A final report is due on Brown’s desk by Nov. 1.
During Friday’s meeting at Portland State University, the group came to a consensus on a two-part approach.
Part one: Generate money via a smorgasbord of options, including redirecting part of the Rainy Day Fund, selling timberlands, and a 5 percent increase in licenses and fees. Possible amounts were as little as $10 million by selling a vacant prison property to $1.1 billion over 10 years in combined new lottery and liquor revenue.
“There’s not one silver bullet, but a series of things that do add up to a significant amount of money,” said panel member Bob Livingston, a battalion chief with the Salem Fire Department.
Part two: Use the money from Part One to create a matching fund for the more than 800 entities that are part of the PERS. Each would submit a long-range plan to control retiree benefits.
The state PERS board has planned a 20-year-long pay-down on the debt.
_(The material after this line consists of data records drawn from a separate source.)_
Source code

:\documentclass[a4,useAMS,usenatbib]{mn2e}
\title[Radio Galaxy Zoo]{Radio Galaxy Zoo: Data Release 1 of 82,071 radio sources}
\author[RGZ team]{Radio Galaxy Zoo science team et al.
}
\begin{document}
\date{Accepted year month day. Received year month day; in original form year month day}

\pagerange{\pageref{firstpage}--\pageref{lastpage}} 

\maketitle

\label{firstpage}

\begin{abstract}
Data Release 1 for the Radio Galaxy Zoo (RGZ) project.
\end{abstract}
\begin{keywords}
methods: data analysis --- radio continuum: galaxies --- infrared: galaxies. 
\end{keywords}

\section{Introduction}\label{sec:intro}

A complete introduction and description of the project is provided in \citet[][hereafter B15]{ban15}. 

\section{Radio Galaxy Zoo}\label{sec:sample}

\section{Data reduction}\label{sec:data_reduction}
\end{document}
Entities — counties, cities, school district, etc. — that accelerate their portion of the payoff would get a match, most likely 25 cents for every dollar cut.
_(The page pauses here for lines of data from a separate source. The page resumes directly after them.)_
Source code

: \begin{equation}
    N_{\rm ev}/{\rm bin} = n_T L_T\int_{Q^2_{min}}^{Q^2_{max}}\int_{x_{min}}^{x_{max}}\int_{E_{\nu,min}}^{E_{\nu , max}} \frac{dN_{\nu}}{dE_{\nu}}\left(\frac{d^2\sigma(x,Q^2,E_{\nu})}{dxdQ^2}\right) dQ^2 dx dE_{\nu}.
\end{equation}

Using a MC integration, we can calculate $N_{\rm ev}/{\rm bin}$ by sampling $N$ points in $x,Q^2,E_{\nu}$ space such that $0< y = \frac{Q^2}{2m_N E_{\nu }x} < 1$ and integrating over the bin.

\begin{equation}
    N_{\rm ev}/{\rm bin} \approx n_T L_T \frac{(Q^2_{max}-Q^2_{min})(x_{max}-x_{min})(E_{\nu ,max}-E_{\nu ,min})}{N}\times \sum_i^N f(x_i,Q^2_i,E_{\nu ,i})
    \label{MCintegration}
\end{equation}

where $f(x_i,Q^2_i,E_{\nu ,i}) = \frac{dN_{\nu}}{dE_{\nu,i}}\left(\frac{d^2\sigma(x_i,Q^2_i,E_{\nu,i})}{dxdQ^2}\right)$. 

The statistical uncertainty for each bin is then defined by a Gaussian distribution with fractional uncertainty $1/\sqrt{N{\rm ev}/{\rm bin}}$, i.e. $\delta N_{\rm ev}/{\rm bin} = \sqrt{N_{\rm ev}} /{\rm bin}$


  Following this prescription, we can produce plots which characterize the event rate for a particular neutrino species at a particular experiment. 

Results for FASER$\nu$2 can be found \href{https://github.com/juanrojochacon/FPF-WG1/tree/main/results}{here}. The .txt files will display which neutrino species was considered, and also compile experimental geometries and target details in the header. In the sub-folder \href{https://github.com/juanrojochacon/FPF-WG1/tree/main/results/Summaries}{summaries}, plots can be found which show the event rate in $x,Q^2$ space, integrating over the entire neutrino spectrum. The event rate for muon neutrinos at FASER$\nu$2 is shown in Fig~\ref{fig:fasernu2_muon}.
“We need a matching program that is robust, simple, and easy to follow,” said panel member Lawrence Furnstahl, chief financial officer of Oregon Health & Science University.
Some members supported a stick to go with the carrot, such as not allowing entities that do not come up with a plan to reduce costs to take part in PERS rate “collaring.” That is a process where individual PERS rate spikes are limited by the overall fund.
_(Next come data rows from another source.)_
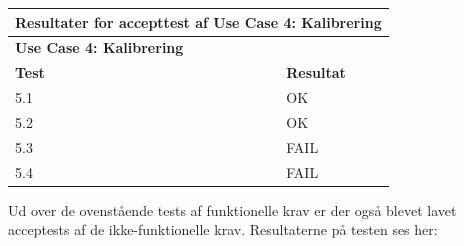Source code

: \clearpage

\begin{table}[h!]
	\centering
	\begin{tabular}{ll}
		\multicolumn{2}{l}{\cellcolor[HTML]{187ABD}\textbf{Resultater for accepttest af Use Case 4: Kalibrering}} \\ \hline
		\multicolumn{1}{l|}{\textbf{Use Case 4: Kalibrering}} &  \\ \hline
		\multicolumn{1}{l|}{\textbf{Test}} & \textbf{Resultat} \\ \hline
		\multicolumn{1}{l|}{5.1} & OK \\ \hline
		\multicolumn{1}{l|}{5.2} & OK \\ \hline
		\multicolumn{1}{l|}{5.3} & FAIL \\ \hline
		\multicolumn{1}{l|}{5.4} & FAIL
	\end{tabular}
\end{table}

Ud over de ovenstående tests af funktionelle krav er der også blevet lavet acceptests af de ikke-funktionelle krav. Resultaterne på testen ses her:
Exceptions could be made for payments that are constitutionally required, and for entities that did not have the assets and resources to make cuts.
An exemption could also be given to entities that deal with “at risk” communities or public safety.
Without a “disincentive,” some members worried that the easiest way out will be for entities to come up with a plan, and say they don’t have any excess assets to speed up their pay-down.
Panel members said local officials are mostly focused on constituent’s desires and problems.
“Today’s needs will always overwhelm tomorrow’s needs — 10 or 20 years from now is somebody else’s problem,” said panel member Cory Streisinger, former director of the state Department of Consumer and Business Services.
Panel member Charles Wilhoite, managing director of Willamette Management Associates, agreed that getting a critical mass of entities into the accelerated payment plan was crucial.
“If you don’t get enough participation, the overall liability will put the state in jeopardy,” he said.
The group was told by Brown to put forward any viable ideas, even if they did not support them. The panel in turn told the governor’s representatives on Friday that their ideas had not been fully vetted for legal and other considerations.
Increases in taxes would need legislative approval, some financial returns may be far less than projected, and others may be earmarked for other uses.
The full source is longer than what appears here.